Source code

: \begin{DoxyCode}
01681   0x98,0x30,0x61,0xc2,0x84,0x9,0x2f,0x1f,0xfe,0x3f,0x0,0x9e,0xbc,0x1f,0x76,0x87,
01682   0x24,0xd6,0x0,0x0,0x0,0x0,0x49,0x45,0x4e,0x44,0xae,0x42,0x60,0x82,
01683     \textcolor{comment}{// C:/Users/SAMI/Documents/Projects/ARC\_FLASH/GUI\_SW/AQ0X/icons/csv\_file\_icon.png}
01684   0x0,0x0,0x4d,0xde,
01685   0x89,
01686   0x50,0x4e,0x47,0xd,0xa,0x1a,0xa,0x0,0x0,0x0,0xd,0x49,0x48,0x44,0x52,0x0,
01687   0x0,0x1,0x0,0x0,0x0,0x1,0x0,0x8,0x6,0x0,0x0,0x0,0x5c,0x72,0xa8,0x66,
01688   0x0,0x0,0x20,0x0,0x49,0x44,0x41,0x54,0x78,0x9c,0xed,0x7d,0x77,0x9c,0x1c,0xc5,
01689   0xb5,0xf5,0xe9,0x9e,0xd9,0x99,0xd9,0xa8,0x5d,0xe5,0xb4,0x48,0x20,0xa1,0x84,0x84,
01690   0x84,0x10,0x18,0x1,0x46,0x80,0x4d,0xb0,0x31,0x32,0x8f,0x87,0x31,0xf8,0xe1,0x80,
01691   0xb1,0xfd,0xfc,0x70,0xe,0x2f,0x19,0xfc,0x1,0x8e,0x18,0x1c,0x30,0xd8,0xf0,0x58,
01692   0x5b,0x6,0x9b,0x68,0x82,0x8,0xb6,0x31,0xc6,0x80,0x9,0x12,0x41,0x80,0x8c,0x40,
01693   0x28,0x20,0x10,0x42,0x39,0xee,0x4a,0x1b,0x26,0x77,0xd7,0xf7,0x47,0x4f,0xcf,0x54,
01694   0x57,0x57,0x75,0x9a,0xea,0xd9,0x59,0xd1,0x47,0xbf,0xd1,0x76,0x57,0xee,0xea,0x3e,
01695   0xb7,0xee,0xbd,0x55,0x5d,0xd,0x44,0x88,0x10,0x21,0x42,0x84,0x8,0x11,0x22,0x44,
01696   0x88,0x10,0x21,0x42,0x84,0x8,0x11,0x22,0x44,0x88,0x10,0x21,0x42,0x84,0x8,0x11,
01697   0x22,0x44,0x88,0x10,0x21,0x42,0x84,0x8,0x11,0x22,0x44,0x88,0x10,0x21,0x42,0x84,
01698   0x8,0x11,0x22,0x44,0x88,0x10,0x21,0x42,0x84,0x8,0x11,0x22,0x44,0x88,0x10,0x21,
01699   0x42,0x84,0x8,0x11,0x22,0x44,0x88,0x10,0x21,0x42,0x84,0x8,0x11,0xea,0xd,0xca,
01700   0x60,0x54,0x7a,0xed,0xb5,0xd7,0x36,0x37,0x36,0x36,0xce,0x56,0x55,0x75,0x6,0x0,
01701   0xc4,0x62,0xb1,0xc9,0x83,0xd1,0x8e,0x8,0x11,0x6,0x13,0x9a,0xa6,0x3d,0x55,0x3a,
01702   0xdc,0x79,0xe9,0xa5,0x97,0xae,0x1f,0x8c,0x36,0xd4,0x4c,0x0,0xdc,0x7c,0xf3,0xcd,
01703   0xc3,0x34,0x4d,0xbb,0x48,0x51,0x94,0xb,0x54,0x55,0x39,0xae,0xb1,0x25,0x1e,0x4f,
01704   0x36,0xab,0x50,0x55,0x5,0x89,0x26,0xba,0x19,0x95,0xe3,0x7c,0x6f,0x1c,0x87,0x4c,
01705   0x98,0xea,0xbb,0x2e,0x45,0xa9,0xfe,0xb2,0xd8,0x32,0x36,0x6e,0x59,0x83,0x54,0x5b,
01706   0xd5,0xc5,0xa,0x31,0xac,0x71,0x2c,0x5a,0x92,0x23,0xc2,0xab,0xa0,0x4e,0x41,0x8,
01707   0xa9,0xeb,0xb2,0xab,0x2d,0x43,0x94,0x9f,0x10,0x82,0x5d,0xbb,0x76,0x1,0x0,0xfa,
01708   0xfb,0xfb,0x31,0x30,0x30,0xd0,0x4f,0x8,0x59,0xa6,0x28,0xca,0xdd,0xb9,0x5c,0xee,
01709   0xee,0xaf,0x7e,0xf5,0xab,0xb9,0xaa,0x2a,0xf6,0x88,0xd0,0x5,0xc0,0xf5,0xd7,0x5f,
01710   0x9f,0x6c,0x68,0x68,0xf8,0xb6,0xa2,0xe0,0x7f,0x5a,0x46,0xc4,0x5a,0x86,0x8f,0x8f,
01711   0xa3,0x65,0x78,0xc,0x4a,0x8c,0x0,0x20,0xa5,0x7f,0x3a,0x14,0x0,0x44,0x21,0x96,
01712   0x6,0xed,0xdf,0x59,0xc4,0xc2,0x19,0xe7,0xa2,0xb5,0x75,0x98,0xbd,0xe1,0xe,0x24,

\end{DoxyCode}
============================================================
WHAT IS BEING ASKED:
Please print out every entry again, exactly as it reads.

RESPONSE FOR THIS EXERCISE:
Source code

: \begin{DoxyCode}
01681   0x98,0x30,0x61,0xc2,0x84,0x9,0x2f,0x1f,0xfe,0x3f,0x0,0x9e,0xbc,0x1f,0x76,0x87,
01682   0x24,0xd6,0x0,0x0,0x0,0x0,0x49,0x45,0x4e,0x44,0xae,0x42,0x60,0x82,
01683     \textcolor{comment}{// C:/Users/SAMI/Documents/Projects/ARC\_FLASH/GUI\_SW/AQ0X/icons/csv\_file\_icon.png}
01684   0x0,0x0,0x4d,0xde,
01685   0x89,
01686   0x50,0x4e,0x47,0xd,0xa,0x1a,0xa,0x0,0x0,0x0,0xd,0x49,0x48,0x44,0x52,0x0,
01687   0x0,0x1,0x0,0x0,0x0,0x1,0x0,0x8,0x6,0x0,0x0,0x0,0x5c,0x72,0xa8,0x66,
01688   0x0,0x0,0x20,0x0,0x49,0x44,0x41,0x54,0x78,0x9c,0xed,0x7d,0x77,0x9c,0x1c,0xc5,
01689   0xb5,0xf5,0xe9,0x9e,0xd9,0x99,0xd9,0xa8,0x5d,0xe5,0xb4,0x48,0x20,0xa1,0x84,0x84,
01690   0x84,0x10,0x18,0x1,0x46,0x80,0x4d,0xb0,0x31,0x32,0x8f,0x87,0x31,0xf8,0xe1,0x80,
01691   0xb1,0xfd,0xfc,0x70,0xe,0x2f,0x19,0xfc,0x1,0x8e,0x18,0x1c,0x30,0xd8,0xf0,0x58,
01692   0x5b,0x6,0x9b,0x68,0x82,0x8,0xb6,0x31,0xc6,0x80,0x9,0x12,0x41,0x80,0x8c,0x40,
01693   0x28,0x20,0x10,0x42,0x39,0xee,0x4a,0x1b,0x26,0x77,0xd7,0xf7,0x47,0x4f,0xcf,0x54,
01694   0x57,0x57,0x75,0x9a,0xea,0xd9,0x59,0xd1,0x47,0xbf,0xd1,0x76,0x57,0xee,0xea,0x3e,
01695   0xb7,0xee,0xbd,0x55,0x5d,0xd,0x44,0x88,0x10,0x21,0x42,0x84,0x8,0x11,0x22,0x44,
01696   0x88,0x10,0x21,0x42,0x84,0x8,0x11,0x22,0x44,0x88,0x10,0x21,0x42,0x84,0x8,0x11,
01697   0x22,0x44,0x88,0x10,0x21,0x42,0x84,0x8,0x11,0x22,0x44,0x88,0x10,0x21,0x42,0x84,
01698   0x8,0x11,0x22,0x44,0x88,0x10,0x21,0x42,0x84,0x8,0x11,0x22,0x44,0x88,0x10,0x21,
01699   0x42,0x84,0x8,0x11,0x22,0x44,0x88,0x10,0x21,0x42,0x84,0x8,0x11,0xea,0xd,0xca,
01700   0x60,0x54,0x7a,0xed,0xb5,0xd7,0x36,0x37,0x36,0x36,0xce,0x56,0x55,0x75,0x6,0x0,
01701   0xc4,0x62,0xb1,0xc9,0x83,0xd1,0x8e,0x8,0x11,0x6,0x13,0x9a,0xa6,0x3d,0x55,0x3a,
01702   0xdc,0x79,0xe9,0xa5,0x97,0xae,0x1f,0x8c,0x36,0xd4,0x4c,0x0,0xdc,0x7c,0xf3,0xcd,
01703   0xc3,0x34,0x4d,0xbb,0x48,0x51,0x94,0xb,0x54,0x55,0x39,0xae,0xb1,0x25,0x1e,0x4f,
01704   0x36,0xab,0x50,0x55,0x5,0x89,0x26,0xba,0x19,0x95,0xe3,0x7c,0x6f,0x1c,0x87,0x4c,
01705   0x98,0xea,0xbb,0x2e,0x45,0xa9,0xfe,0xb2,0xd8,0x32,0x36,0x6e,0x59,0x83,0x54,0x5b,
01706   0xd5,0xc5,0xa,0x31,0xac,0x71,0x2c,0x5a,0x92,0x23,0xc2,0xab,0xa0,0x4e,0x41,0x8,
01707   0xa9,0xeb,0xb2,0xab,0x2d,0x43,0x94,0x9f,0x10,0x82,0x5d,0xbb,0x76,0x1,0x0,0xfa,
01708   0xfb,0xfb,0x31,0x30,0x30,0xd0,0x4f,0x8,0x59,0xa6,0x28,0xca,0xdd,0xb9,0x5c,0xee,
01709   0xee,0xaf,0x7e,0xf5,0xab,0xb9,0xaa,0x2a,0xf6,0x88,0xd0,0x5,0xc0,0xf5,0xd7,0x5f,
01710   0x9f,0x6c,0x68,0x68,0xf8,0xb6,0xa2,0xe0,0x7f,0x5a,0x46,0xc4,0x5a,0x86,0x8f,0x8f,
01711   0xa3,0x65,0x78,0xc,0x4a,0x8c,0x0,0x20,0xa5,0x7f,0x3a,0x14,0x0,0x44,0x21,0x96,
01712   0x6,0xed,0xdf,0x59,0xc4,0xc2,0x19,0xe7,0xa2,0xb5,0x75,0x98,0xbd,0xe1,0xe,0x24,

\end{DoxyCode}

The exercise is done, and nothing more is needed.